# Warning: you risk losing your home if you don't pay your mortgage



## Brendan Burgess (17 Mar 2018)

A few people felt that I had understated the risks of not paying your mortgage in this thread:
*What happens if I stop paying my mortgage?* I subsequently edited the post to make it clear that I was not advocating a policy of not paying your mortgage and indeed, you do risk losing your home.

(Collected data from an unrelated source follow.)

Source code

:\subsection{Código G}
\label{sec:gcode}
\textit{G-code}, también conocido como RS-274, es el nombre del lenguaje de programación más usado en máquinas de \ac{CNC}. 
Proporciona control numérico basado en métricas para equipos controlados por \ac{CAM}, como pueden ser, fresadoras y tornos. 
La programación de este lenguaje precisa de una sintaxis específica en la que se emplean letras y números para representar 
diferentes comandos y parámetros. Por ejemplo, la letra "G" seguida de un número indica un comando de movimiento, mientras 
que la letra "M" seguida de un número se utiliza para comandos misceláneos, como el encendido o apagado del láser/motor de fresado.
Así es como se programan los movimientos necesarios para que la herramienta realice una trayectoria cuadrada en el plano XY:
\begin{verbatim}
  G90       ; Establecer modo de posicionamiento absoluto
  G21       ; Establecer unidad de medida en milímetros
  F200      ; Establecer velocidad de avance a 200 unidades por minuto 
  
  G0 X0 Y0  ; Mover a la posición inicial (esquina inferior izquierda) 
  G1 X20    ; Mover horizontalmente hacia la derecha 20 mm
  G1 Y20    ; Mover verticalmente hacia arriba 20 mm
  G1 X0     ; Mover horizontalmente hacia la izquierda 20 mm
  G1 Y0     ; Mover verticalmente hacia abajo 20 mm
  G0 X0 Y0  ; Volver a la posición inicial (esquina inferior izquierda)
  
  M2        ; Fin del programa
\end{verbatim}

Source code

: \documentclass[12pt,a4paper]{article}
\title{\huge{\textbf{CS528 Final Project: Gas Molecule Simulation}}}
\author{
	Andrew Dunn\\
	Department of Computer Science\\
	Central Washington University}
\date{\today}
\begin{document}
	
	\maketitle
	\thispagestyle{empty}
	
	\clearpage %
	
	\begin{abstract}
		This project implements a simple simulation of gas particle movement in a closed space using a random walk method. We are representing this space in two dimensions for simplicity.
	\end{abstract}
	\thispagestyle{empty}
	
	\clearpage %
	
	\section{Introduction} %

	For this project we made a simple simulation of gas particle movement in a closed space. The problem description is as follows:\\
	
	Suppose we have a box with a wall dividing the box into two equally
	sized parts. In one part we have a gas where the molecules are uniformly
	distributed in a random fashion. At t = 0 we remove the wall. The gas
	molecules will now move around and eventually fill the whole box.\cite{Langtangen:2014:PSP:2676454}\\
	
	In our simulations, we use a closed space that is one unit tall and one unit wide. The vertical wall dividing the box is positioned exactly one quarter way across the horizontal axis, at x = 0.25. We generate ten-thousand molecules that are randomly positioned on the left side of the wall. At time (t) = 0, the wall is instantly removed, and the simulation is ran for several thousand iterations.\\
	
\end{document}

To emphasise this further, I want to report on a case in the Dublin Registrar's Court yesterday. The Tipperary Registrar, James Seymour, was presiding instead of the usual Registrar, Rita Considine.

KBC vs. Mark and Mary
Mary was in court and was represented by MABS and the Abhaile Duty Solicitor.


*Payment history*
They first missed payments in 2009
In 2012, they paid €1,500
In 2013, they paid nothing.
In March 2014, Mary paid €300
In February 2018, she paid €35.
In March 2018, she paid €35.

The arrears are €92k which equals 7 1/2 years of repayments. KBC's counsel pointed out that at this level of payment, it would take two centuries to clear the arrears. 
The mortgage is €289k. ( Similar houses are selling for about €160k on this road.)

*Court hearings history *
KBC began proceedings in 2014.  These proceedings were struck out due to the Rateable Valuation issue.

KBC reissued proceedings in 2016.

At the last hearing which was in December 2017 or January 2018, she was directed by the Registrar to submit an SFS within 7 days.  She submitted the SFS on 8th March.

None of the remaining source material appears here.